Even within Biden’s own party, a majority (56 percent) say Wrong Direction vs Right (32 percent).

According to Joe Biden, who will never pump his own gas the rest of his life, fuel prices are going down.

They’re not. They’re up five cents again on national average from a month ago.

There’s the current inflation rate which is the worst in 40 years. The hyped food costs stun the minds of anyone who shops for food, which servants do for Biden. Inflation has long been a killer of political ambitions.

As late as the summer of 2021, Biden predicted inflation was merely a statistical blip. He did boast of saving Americans 16 cents on holiday hot dog buns. But the blip has endured and grown.

Ominously, the other day Biden predicted there would be no recession next year.

In a remarkably grisly way, Biden has hung his hopes for political life on the fight over aborting babies. He hopes his supporters’ anger over the Supreme Court’s reversal of Roe might endure through Nov. 8 and motivate them to vote Democrat.

No poll this fall has shown abortion much above the bottom on a list of voters’ prime priorities. It’s always the economy and inflation on top, which should be bad for Democrats.

It is theoretically possible that the collective wisdom or at least thinking of voters produces not a red or blue wave, but a purple ripple. Every so often, American voters give one party control of both Congress and the White House, as they did for Democrats in 2020 and 2008.
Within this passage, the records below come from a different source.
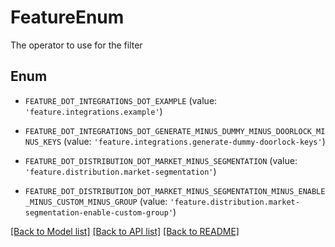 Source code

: # FeatureEnum

The operator to use for the filter

## Enum

* `FEATURE_DOT_INTEGRATIONS_DOT_EXAMPLE` (value: `'feature.integrations.example'`)

* `FEATURE_DOT_INTEGRATIONS_DOT_GENERATE_MINUS_DUMMY_MINUS_DOORLOCK_MINUS_KEYS` (value: `'feature.integrations.generate-dummy-doorlock-keys'`)

* `FEATURE_DOT_DISTRIBUTION_DOT_MARKET_MINUS_SEGMENTATION` (value: `'feature.distribution.market-segmentation'`)

* `FEATURE_DOT_DISTRIBUTION_DOT_MARKET_MINUS_SEGMENTATION_MINUS_ENABLE_MINUS_CUSTOM_MINUS_GROUP` (value: `'feature.distribution.market-segmentation-enable-custom-group'`)

[[Back to Model list]](../README.md#documentation-for-models) [[Back to API list]](../README.md#documentation-for-api-endpoints) [[Back to README]](../README.md)


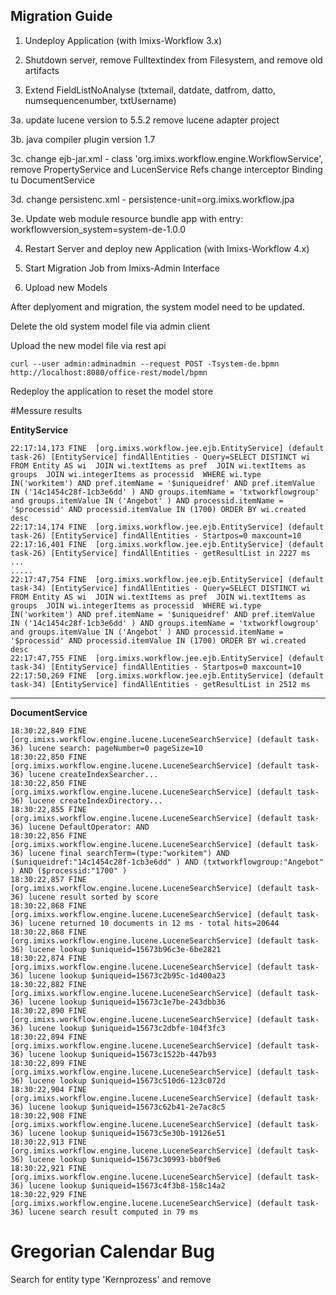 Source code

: ## Migration Guide


 1. Undeploy Application (with Imixs-Workflow 3.x)

 2. Shutdown server, remove Fulltextindex from Filesystem, and remove old artifacts
 
 3. Extend FieldListNoAnalyse (txtemail, datdate, datfrom, datto, numsequencenumber, txtUsername)
 
 3a. update lucene version to 5.5.2 
     remove lucene adapter project
     
 3b. java compiler plugin version 1.7
 
 3c. change ejb-jar.xml - class 'org.imixs.workflow.engine.WorkflowService', 
     remove PropertyService and LucenService Refs
	 change interceptor Binding tu DocumentService
	 
 3d. change persistenc.xml - persistence-unit=org.imixs.workflow.jpa	 
	 
 3e. Update web module resource bundle app with entry: 
      workflowversion_system=system-de-1.0.0	 
	 
 4. Restart Server and deploy new Application (with Imixs-Workflow 4.x) 
  
 5. Start Migration Job from Imixs-Admin Interface
 
 6. Upload new Models
 
 
 
 

After deplyoment and migration, the system model need to be updated.

Delete the old system model file via admin client

Upload the new model file via rest api


	curl --user admin:adminadmin --request POST -Tsystem-de.bpmn http://localhost:8080/office-rest/model/bpmn

Redeploy the application to reset the model store




#Messure results
 
**EntityService**

	22:17:14,173 FINE  [org.imixs.workflow.jee.ejb.EntityService] (default task-26) [EntityService] findAllEntities - Query=SELECT DISTINCT wi FROM Entity AS wi  JOIN wi.textItems as pref  JOIN wi.textItems as groups  JOIN wi.integerItems as processid  WHERE wi.type IN('workitem') AND pref.itemName = '$uniqueidref' AND pref.itemValue IN ('14c1454c28f-1cb3e6dd' ) AND groups.itemName = 'txtworkflowgroup' and groups.itemValue IN ('Angebot' ) AND processid.itemName = '$processid' AND processid.itemValue IN (1700) ORDER BY wi.created desc
	22:17:14,174 FINE  [org.imixs.workflow.jee.ejb.EntityService] (default task-26) [EntityService] findAllEntities - Startpos=0 maxcount=10
	22:17:16,401 FINE  [org.imixs.workflow.jee.ejb.EntityService] (default task-26) [EntityService] findAllEntities - getResultList in 2227 ms
	...
	.....
	22:17:47,754 FINE  [org.imixs.workflow.jee.ejb.EntityService] (default task-34) [EntityService] findAllEntities - Query=SELECT DISTINCT wi FROM Entity AS wi  JOIN wi.textItems as pref  JOIN wi.textItems as groups  JOIN wi.integerItems as processid  WHERE wi.type IN('workitem') AND pref.itemName = '$uniqueidref' AND pref.itemValue IN ('14c1454c28f-1cb3e6dd' ) AND groups.itemName = 'txtworkflowgroup' and groups.itemValue IN ('Angebot' ) AND processid.itemName = '$processid' AND processid.itemValue IN (1700) ORDER BY wi.created desc
	22:17:47,755 FINE  [org.imixs.workflow.jee.ejb.EntityService] (default task-34) [EntityService] findAllEntities - Startpos=0 maxcount=10
	22:17:50,269 FINE  [org.imixs.workflow.jee.ejb.EntityService] (default task-34) [EntityService] findAllEntities - getResultList in 2512 ms

-----------------------------------

**DocumentService**


	18:30:22,849 FINE  [org.imixs.workflow.engine.lucene.LuceneSearchService] (default task-36) lucene search: pageNumber=0 pageSize=10
	18:30:22,850 FINE  [org.imixs.workflow.engine.lucene.LuceneSearchService] (default task-36) lucene createIndexSearcher...
	18:30:22,850 FINE  [org.imixs.workflow.engine.lucene.LuceneSearchService] (default task-36) lucene createIndexDirectory...
	18:30:22,855 FINE  [org.imixs.workflow.engine.lucene.LuceneSearchService] (default task-36) lucene DefaultOperator: AND
	18:30:22,856 FINE  [org.imixs.workflow.engine.lucene.LuceneSearchService] (default task-36) lucene final searchTerm=(type:"workitem") AND ($uniqueidref:"14c1454c28f-1cb3e6dd" ) AND (txtworkflowgroup:"Angebot" ) AND ($processid:"1700" ) 
	18:30:22,857 FINE  [org.imixs.workflow.engine.lucene.LuceneSearchService] (default task-36) lucene result sorted by score 
	18:30:22,868 FINE  [org.imixs.workflow.engine.lucene.LuceneSearchService] (default task-36) lucene returned 10 documents in 12 ms - total hits=20644
	18:30:22,868 FINE  [org.imixs.workflow.engine.lucene.LuceneSearchService] (default task-36) lucene lookup $uniqueid=15673b96c3e-6be2821
	18:30:22,874 FINE  [org.imixs.workflow.engine.lucene.LuceneSearchService] (default task-36) lucene lookup $uniqueid=15673c2b95c-1d400a23
	18:30:22,882 FINE  [org.imixs.workflow.engine.lucene.LuceneSearchService] (default task-36) lucene lookup $uniqueid=15673c1e7be-243dbb36
	18:30:22,890 FINE  [org.imixs.workflow.engine.lucene.LuceneSearchService] (default task-36) lucene lookup $uniqueid=15673c2dbfe-104f3fc3
	18:30:22,894 FINE  [org.imixs.workflow.engine.lucene.LuceneSearchService] (default task-36) lucene lookup $uniqueid=15673c1522b-447b93
	18:30:22,899 FINE  [org.imixs.workflow.engine.lucene.LuceneSearchService] (default task-36) lucene lookup $uniqueid=15673c510d6-123c072d
	18:30:22,904 FINE  [org.imixs.workflow.engine.lucene.LuceneSearchService] (default task-36) lucene lookup $uniqueid=15673c62b41-2e7ac8c5
	18:30:22,908 FINE  [org.imixs.workflow.engine.lucene.LuceneSearchService] (default task-36) lucene lookup $uniqueid=15673c5e30b-19126e51
	18:30:22,913 FINE  [org.imixs.workflow.engine.lucene.LuceneSearchService] (default task-36) lucene lookup $uniqueid=15673c30993-bb0f9e6
	18:30:22,921 FINE  [org.imixs.workflow.engine.lucene.LuceneSearchService] (default task-36) lucene lookup $uniqueid=15673c4f3b8-158c14a2
	18:30:22,929 FINE  [org.imixs.workflow.engine.lucene.LuceneSearchService] (default task-36) lucene search result computed in 79 ms







# Gregorian Calendar Bug

Search for entity type 'Kernprozess' and remove
  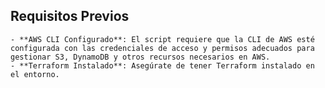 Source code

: ## Requisitos Previos
    - **AWS CLI Configurado**: El script requiere que la CLI de AWS esté configurada con las credenciales de acceso y permisos adecuados para gestionar S3, DynamoDB y otros recursos necesarios en AWS.
    - **Terraform Instalado**: Asegúrate de tener Terraform instalado en el entorno. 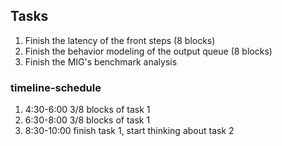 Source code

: ## Tasks
1. Finish the latency of the front steps (8 blocks)
2. Finish the behavior modeling of the output queue (8 blocks)
3. Finish the MIG's benchmark analysis

### timeline-schedule
1. 4:30-6:00 3/8 blocks of task 1
2. 6:30-8:00 3/8 blocks of task 1
3. 8:30-10:00 finish task 1, start thinking about task 2
  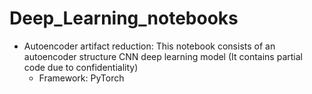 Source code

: # Deep_Learning_notebooks

- Autoencoder artifact reduction: This notebook consists of an autoencoder structure CNN deep learning model (It contains partial code due to confidentiality)
   * Framework: PyTorch
   
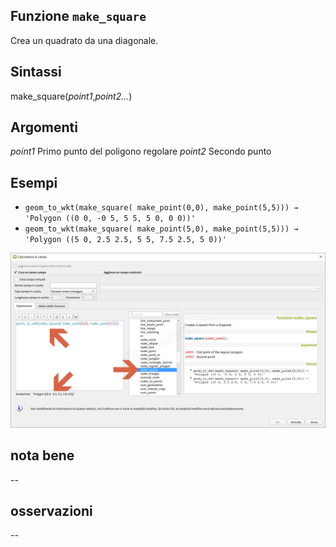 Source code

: ## Funzione `make_square`

Crea un quadrato da una diagonale.

## Sintassi

make_square(_point1_,_point2…_)

## Argomenti

_point1_ Primo punto del poligono regolare
_point2_ Secondo punto

## Esempi

* `geom_to_wkt(make_square( make_point(0,0), make_point(5,5))) → 'Polygon ((0 0, -0 5, 5 5, 5 0, 0 0))'`
* `geom_to_wkt(make_square( make_point(5,0), make_point(5,5))) → 'Polygon ((5 0, 2.5 2.5, 5 5, 7.5 2.5, 5 0))'`

![](/img/geometria/make_square/make_square1.png)

## nota bene

--

## osservazioni

-- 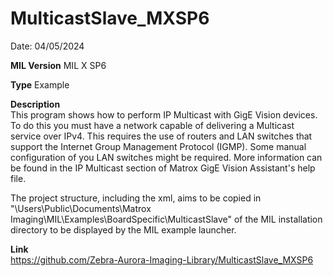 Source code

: # MulticastSlave_MXSP6

Date: 04/05/2024

**MIL Version** MIL X SP6

**Type** Example

**Description**  
This program shows how to perform IP Multicast with GigE Vision devices. To do this you must have a network capable of delivering a Multicast service over IPv4. This requires the use of routers and LAN switches that support the Internet Group Management Protocol (IGMP). Some manual configuration of you LAN switches might be required. More information can be found in the IP Multicast section of Matrox GigE Vision Assistant's help file.

The project structure, including the xml, aims to be copied in "\Users\Public\Documents\Matrox Imaging\MIL\Examples\BoardSpecific\MulticastSlave" of the MIL installation directory to be displayed by the MIL example launcher.

**Link**  
https://github.com/Zebra-Aurora-Imaging-Library/MulticastSlave_MXSP6

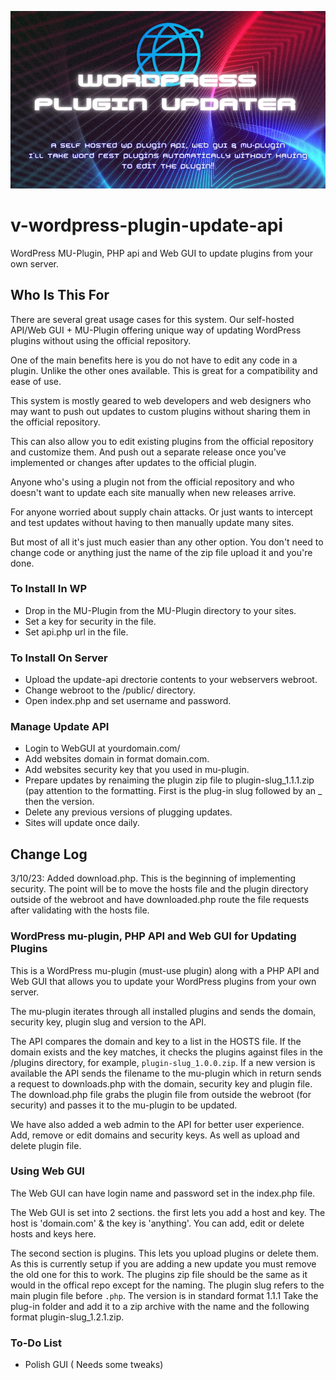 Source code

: ![Header](./png_20230308_211110_0000.png)

# v-wordpress-plugin-update-api
WordPress MU-Plugin, PHP api and Web GUI to update plugins from your own server.


## Who Is This For
There are several great usage cases for this system. Our self-hosted API/Web GUI + MU-Plugin offering unique way of updating WordPress plugins without using the official repository.

One of the main benefits here is you do not have to edit any code in a plugin. Unlike the other ones available. This is great for a compatibility and ease of use.

This system is mostly geared to web developers and web designers who may want to push out updates to custom plugins without sharing them in the official repository.

This can also allow you to edit existing plugins from the official repository and customize them. And push out a separate release once you've implemented or changes after updates to the official plugin.

Anyone who's using a plugin not from the official repository and who doesn't want to update each site manually when new releases arrive.

For anyone worried about supply chain attacks. Or just wants to intercept and test updates without having to then manually update many sites.

But most of all it's just much easier than any other option. You don't need to change code or anything just the name of the zip file upload it and you're done.


### To Install In WP

- Drop in the MU-Plugin from the MU-Plugin directory to your sites.
- Set a key for security in the file. 
- Set api.php url in the file.

### To Install On Server
- Upload the update-api drectorie contents to your webservers webroot.
- Change webroot to the /public/ directory.
- Open index.php and set username and password.

### Manage Update API
- Login to WebGUI at yourdomain.com/
- Add websites domain in format domain.com.
- Add websites security key that you used in mu-plugin.
- Prepare updates by renaiming the plugin zip file to plugin-slug_1.1.1.zip (pay attention to the formatting. First is the plug-in slug followed by an _ then the version.
- Delete any previous versions of plugging updates.
- Sites will update once daily.


## Change Log

3/10/23: Added download.php. This is the beginning of implementing security. The point will be to move the hosts file and the plugin directory outside of the webroot and have downloaded.php route the file requests after validating with the hosts file.


### WordPress mu-plugin, PHP API and Web GUI for Updating Plugins

This is a WordPress mu-plugin (must-use plugin) along with a PHP API and Web GUI that allows you to update your WordPress plugins from your own server. 

The mu-plugin iterates through all installed plugins and sends the domain, security key, plugin slug and version to the API.

The API compares the domain and key to a list in the HOSTS file. If the domain exists and the key matches, it checks the plugins against files in the /plugins directory, for example, `plugin-slug_1.0.0.zip`. If a new version is available the API sends the filename to the mu-plugin which in return sends a request to downloads.php with the domain, security key and plugin file. The download.php file grabs the plugin file from outside the webroot (for security) and passes it to the mu-plugin to be updated.

We have also added a web admin to the API for better user experience. Add, remove or edit domains and security keys. As well as upload and delete plugin file.



### Using Web GUI

The Web GUI can have login name and password set in the index.php file.

The Web GUI is set into 2 sections. the first lets you add a host and key. The host is 'domain.com' & the key is 'anything'. You can add, edit or delete hosts and keys here.

The second section is plugins. This lets you upload plugins or delete them. As this is currently setup if you are adding a new update you must remove the old one for this to work. The plugins zip file should be the same as it would in the offical repo except for the naming. The plugin slug refers to the main plugin file before `.php`. The version is in standard format 1.1.1 Take the plug-in folder and add it to a zip archive with the name and the following format plugin-slug_1.2.1.zip.


### To-Do List

- Polish GUI ( Needs some tweaks)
That prompts the ruling party to get greedy and enact its favorite expensive ideas, usually free of any bipartisanship. Think ObamaCare and the nearly $900 billion stimulus. Voters then back off quickly, removing control of at least one chamber.

Even with slim legislative control, Democrats did that again after winning full control in 2020. They pumped more than five trillion new dollars of spending into an economy already recovering from the pandemic.

The beauty of a split government in an age of hyper-partisan politics is that legislative initiatives became in effect paralyzed. That’s not good for the country long-term. But no one ever accused U.S. voters of thinking beyond the moment.

Given voters’ sour mood, they can obviously decide that political stalemate in Washington is the least-worst scenario. No one getting much of anything done is better than either party fully having its way with the government. That could be exactly what’s coming up here.